Force to tension strings

Question

The graph shows a block of mass mkg that is at rest. Determine the strength modulus with which the rope 3 must be pulled so that the other two ropes are tight. (Consider $θ = 30º; g = 10m / s²$)

answer: 40N

The part F = 80N I found, but why F = 40N?

Answer 1

You need to write the sum of the forces along the two axes. Say tension in rope 1 is $T_1$ and in rope 2 is $T_2$. Then, in the vertical direction: $$F\sin\theta+T_1\sin\theta=mg$$ and in the horizontal direction $$F\cos\theta=T_1\cos\theta+T_2$$ You have two conditions for the ropes to be tight: $T_1\ge0$ and $T_2\ge0$. Looking at the first equation, the maximum force occurs when $T_1=0$, so $$F_{max}=\frac{mg}{\sin\theta}=\frac{4\cdot 10}{1/2}=80N$$ We now rewrite the first equation as $$F=\frac{mg}{\sin\theta}-T_1$$This means that as $T_1$ increases, $F$ will decrease. But how far can we go? We rewrite equation 2 as $$F=T_1+\frac{T_2}{\cos\theta}$$ For a fixed $F$, you can increase $T_1$ and decrease $T_2$. at the maximum $T_1$ you have $T_2=0$. So in that case $F=T_1$. Plugging back into the first equation $$2F\sin\theta=mg$$which for the given $theta$ means $$F_{min}=mg=40N$$

Answer 2

Here is a shortcut using the fact that the block is in equilibrium and that the forces $F_1$ and $F_3$ along rope 1 and 3 are symmetric wrt. the vertical axis through the center of the block.

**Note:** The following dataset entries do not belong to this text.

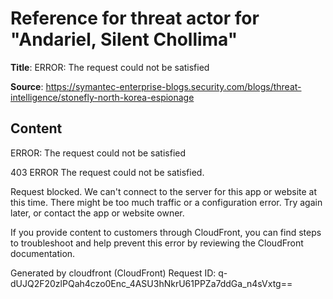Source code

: # Reference for threat actor for "Andariel, Silent Chollima"

**Title**: ERROR: The request could not be satisfied

**Source**: https://symantec-enterprise-blogs.security.com/blogs/threat-intelligence/stonefly-north-korea-espionage

## Content


ERROR: The request could not be satisfied

403 ERROR
The request could not be satisfied.

Request blocked.
We can't connect to the server for this app or website at this time. There might be too much traffic or a configuration error. Try again later, or contact the app or website owner.

If you provide content to customers through CloudFront, you can find steps to troubleshoot and help prevent this error by reviewing the CloudFront documentation.



Generated by cloudfront (CloudFront)
Request ID: q-dUJQ2F20zlPQah4czo0Enc_4ASU3hNkrU61PPZa7ddGa_n4sVxtg==




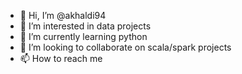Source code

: - 👋 Hi, I’m @akhaldi94
- 👀 I’m interested in data projects 
- 🌱 I’m currently learning python
- 💞️ I’m looking to collaborate on scala/spark projects
- 📫 How to reach me 
<!---
akhaldi94/akhaldi94 is a ✨ special ✨ repository because its `README.md` (this file) appears on your GitHub profile.
You can click the Preview link to take a look at your changes.
--->
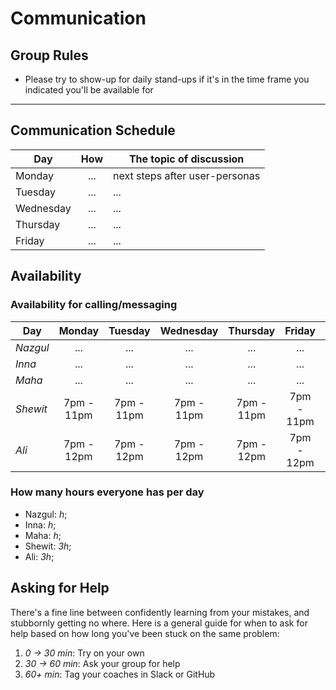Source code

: # Communication

## Group Rules

<!-- any general rules you'd like to set for your group? -->
 - Please try to show-up for daily stand-ups if it's in the time frame you indicated you'll be available for
---

## Communication Schedule

| Day       | How | The topic of discussion |
| --------- | :-: | ----------------------- |
| Monday    | ... | next steps after user-personas                     |
| Tuesday   | ... | ...                     |
| Wednesday | ... | ...                     |
| Thursday  | ... | ...                     |
| Friday    | ... | ...                     |

<!-- ## Communication Channels

how often will we get in touch on each channel, and what we will discuss there:

- **Issues**:
- **Pull Requests**:
- **GitHub Discussions**: For review
- **Slack/Discord**: Discord
- **Video Calls**: Yes

--- -->

## Availability

### Availability for calling/messaging

| Day      |   Monday   |  Tuesday   | Wednesday  |  Thursday  |   Friday   |  Saturday  |   Sunday   |
| -------- | :--------: | :--------: | :--------: | :--------: | :--------: | :--------: | :--------: |
| _Nazgul_ |    ...     |    ...     |    ...     |    ...     |    ...     |    ...     |    ...     |
| _Inna_   |    ...     |    ...     |    ...     |    ...     |    ...     |    ...     |    ...     |
| _Maha_   |    ...     |    ...     |    ...     |    ...     |    ...     |    ...     |    ...     |
| _Shewit_ | 7pm - 11pm | 7pm - 11pm | 7pm - 11pm | 7pm - 11pm | 7pm - 11pm | 7pm - 11pm | 8pm - 11pm |
| _Ali_    | 7pm - 12pm | 7pm - 12pm | 7pm - 12pm | 7pm - 12pm | 7pm - 12pm | 5pm - 8pm  | 11am - 5pm |

### How many hours everyone has per day

- Nazgul: _h_;
- Inna: _h_;
- Maha: _h_;
- Shewit: _3h_;
- Ali: _3h_;

## Asking for Help

There's a fine line between confidently learning from your mistakes, and
stubbornly getting no where. Here is a general guide for when to ask for help
based on how long you've been stuck on the same problem:

1. _0 -> 30 min_: Try on your own
2. _30 -> 60 min_: Ask your group for help
3. _60+ min_: Tag your coaches in Slack or GitHub
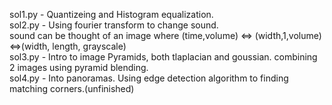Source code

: sol1.py - Quantizeing and Histogram equalization. <br />
sol2.py - Using fourier transform to change sound. <br />
          sound can be thought of an image where  (time,volume)  <=> (width,1,volume) <=>(width, length, grayscale)  <br />
sol3.py - Intro to image Pyramids, both tlaplacian and goussian. combining 2 images using pyramid blending. <br />
sol4.py - Into panoramas. Using edge detection algorithm to finding matching corners.(unfinished)

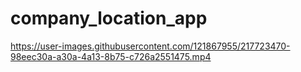 # company_location_app


https://user-images.githubusercontent.com/121867955/217723470-98eec30a-a30a-4a13-8b75-c726a2551475.mp4

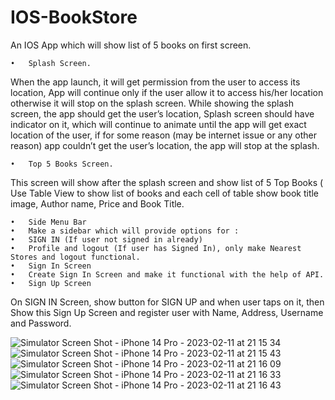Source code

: # IOS-BookStore

An IOS App which will show list of 5 books on first screen. 

	•	Splash Screen.
 
When the app launch, it will get permission from the user to access its location, App will continue only if the user allow it to access his/her location otherwise it will stop on the splash screen.
While showing the splash screen, the app should get the user’s location, Splash screen should have indicator on it, which will continue to animate until the app will get exact location of the user, if for some reason (may be internet issue or any other reason) app couldn’t get the user’s location, the app will stop at the splash.

	•	Top 5 Books Screen.
 
This screen will show after the splash screen and show list of 5 Top Books ( Use Table View to show list of books and each cell of table show book title image, Author name, Price and Book Title.

	•	Side Menu Bar
	•	Make a sidebar which will provide options for :
	•	SIGN IN (If user not signed in already)
	•	Profile and logout (If user has Signed In), only make Nearest Stores and logout functional.
	•	Sign In Screen
	•	Create Sign In Screen and make it functional with the help of API.
	•	Sign Up Screen
 
On SIGN IN Screen, show button for SIGN UP and when user taps on it, then Show this Sign Up Screen and register user with Name, Address, Username and  Password.

![Simulator Screen Shot - iPhone 14 Pro - 2023-02-11 at 21 15 34](https://user-images.githubusercontent.com/124521487/218268955-a004b1b9-7ed7-4c2d-a8a4-3b417566c513.png)
![Simulator Screen Shot - iPhone 14 Pro - 2023-02-11 at 21 15 43](https://user-images.githubusercontent.com/124521487/218268962-572aa57e-cdf1-43a5-a4e6-189bd8fe4cee.png)
![Simulator Screen Shot - iPhone 14 Pro - 2023-02-11 at 21 16 09](https://user-images.githubusercontent.com/124521487/218268964-9355a71d-3ec7-4c85-8206-2e041b9d0df4.png)
![Simulator Screen Shot - iPhone 14 Pro - 2023-02-11 at 21 16 33](https://user-images.githubusercontent.com/124521487/218268965-ac8826e6-cf0a-4cde-8ab7-a6d37457fe56.png)
![Simulator Screen Shot - iPhone 14 Pro - 2023-02-11 at 21 16 43](https://user-images.githubusercontent.com/124521487/218268969-4fd7a158-f143-45ff-9583-2bc42a056dfd.png)
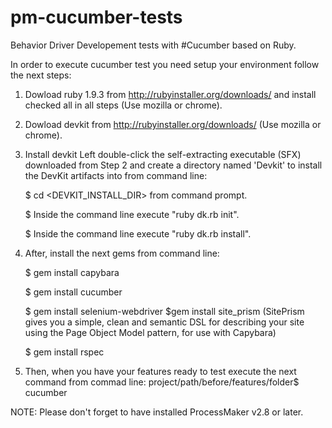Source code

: pm-cucumber-tests
=====================
Behavior Driver Developement tests with #Cucumber based on Ruby.

In order to execute cucumber test you need setup your environment follow the next steps:

1. Dowload ruby 1.9.3 from http://rubyinstaller.org/downloads/   and install checked all in all steps  (Use mozilla or chrome). 
2. Dowload devkit   from http://rubyinstaller.org/downloads/ (Use mozilla or chrome).

3. Install devkit
Left double-click the self-extracting executable (SFX) downloaded from Step 2 and create a directory named 'Devkit' to install the DevKit artifacts into from command line:
 
    $ cd <DEVKIT_INSTALL_DIR> from command prompt.

    $ Inside the command line execute "ruby dk.rb init".
    
    $ Inside the command line execute "ruby dk.rb install".
 
 
4. After, install the next gems from command line:

    $ gem install capybara
    
    $ gem install cucumber
    
    $ gem install selenium-webdriver
    $gem install site_prism  (SitePrism gives you a simple, clean and semantic DSL for describing your site using the Page Object Model pattern, for use with Capybara)
    
    $ gem install rspec

5. Then, when you have your features ready to test execute the next command from commad line:
    project/path/before/features/folder$ cucumber

NOTE: Please don't forget to have installed ProcessMaker v2.8 or later.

Let $v_1$ and $v_3$ be the magnitude of the vertical components of $F_1$ and $F_3$. Then you have

• $v_1 = v_3$ because of above mentioned symmetry.
• $v_1 + v_3 = 2v_3 = 40N \Rightarrow v_3 = 20N$.
• $\frac{v_3}{F_3}=\sin 30^° =\frac 12$.

Hence,

$$F_3 = 2v_3 = 40N$$